Activity: Set down exactly the lines below, starting at the one that contains "- [ ] Add an interface for the twitter API." and ending at the one that contains "- Just copy", with both of those lines included and nothing else.

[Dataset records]
[Start of Attachment]
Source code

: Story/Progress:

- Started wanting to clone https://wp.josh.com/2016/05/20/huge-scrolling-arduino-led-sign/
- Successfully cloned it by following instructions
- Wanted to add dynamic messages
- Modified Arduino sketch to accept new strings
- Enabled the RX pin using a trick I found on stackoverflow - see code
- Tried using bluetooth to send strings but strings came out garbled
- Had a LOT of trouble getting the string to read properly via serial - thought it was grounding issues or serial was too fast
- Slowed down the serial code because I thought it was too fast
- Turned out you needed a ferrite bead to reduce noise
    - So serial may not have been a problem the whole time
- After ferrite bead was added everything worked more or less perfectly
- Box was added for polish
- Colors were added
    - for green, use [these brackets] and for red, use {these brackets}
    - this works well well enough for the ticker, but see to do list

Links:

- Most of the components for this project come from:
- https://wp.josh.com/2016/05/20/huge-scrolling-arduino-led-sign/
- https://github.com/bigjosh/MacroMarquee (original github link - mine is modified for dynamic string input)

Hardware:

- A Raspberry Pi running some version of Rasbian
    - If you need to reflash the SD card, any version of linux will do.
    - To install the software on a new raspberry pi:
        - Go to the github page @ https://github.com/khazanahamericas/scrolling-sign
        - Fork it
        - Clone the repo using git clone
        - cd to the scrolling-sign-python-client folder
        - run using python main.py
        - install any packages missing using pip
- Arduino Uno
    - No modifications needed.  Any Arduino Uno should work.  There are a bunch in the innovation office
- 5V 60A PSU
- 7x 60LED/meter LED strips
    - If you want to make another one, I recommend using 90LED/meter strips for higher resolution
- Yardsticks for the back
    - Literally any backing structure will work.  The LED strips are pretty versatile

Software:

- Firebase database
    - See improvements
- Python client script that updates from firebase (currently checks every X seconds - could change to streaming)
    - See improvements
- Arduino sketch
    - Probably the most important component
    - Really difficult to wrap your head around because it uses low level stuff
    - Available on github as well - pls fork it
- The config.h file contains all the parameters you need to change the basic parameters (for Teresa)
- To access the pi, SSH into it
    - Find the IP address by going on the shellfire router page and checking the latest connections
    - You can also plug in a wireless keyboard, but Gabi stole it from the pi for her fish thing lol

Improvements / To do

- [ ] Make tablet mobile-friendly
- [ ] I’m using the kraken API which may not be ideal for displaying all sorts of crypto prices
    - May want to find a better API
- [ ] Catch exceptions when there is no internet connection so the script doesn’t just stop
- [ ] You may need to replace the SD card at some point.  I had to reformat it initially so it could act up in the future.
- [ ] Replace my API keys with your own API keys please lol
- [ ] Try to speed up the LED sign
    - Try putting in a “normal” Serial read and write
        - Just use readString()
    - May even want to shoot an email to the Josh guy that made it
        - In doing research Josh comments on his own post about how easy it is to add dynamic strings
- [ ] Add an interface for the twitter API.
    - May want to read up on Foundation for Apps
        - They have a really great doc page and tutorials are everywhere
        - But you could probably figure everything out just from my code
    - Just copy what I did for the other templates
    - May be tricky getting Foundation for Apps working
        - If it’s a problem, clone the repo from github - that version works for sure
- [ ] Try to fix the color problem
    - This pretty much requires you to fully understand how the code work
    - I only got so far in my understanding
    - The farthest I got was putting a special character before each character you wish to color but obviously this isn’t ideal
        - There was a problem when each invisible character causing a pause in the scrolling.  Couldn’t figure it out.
[End of Attachment]
Reply to the exercise:
- [ ] Add an interface for the twitter API.
    - May want to read up on Foundation for Apps
        - They have a really great doc page and tutorials are everywhere
        - But you could probably figure everything out just from my code
    - Just copy what I did for the other templates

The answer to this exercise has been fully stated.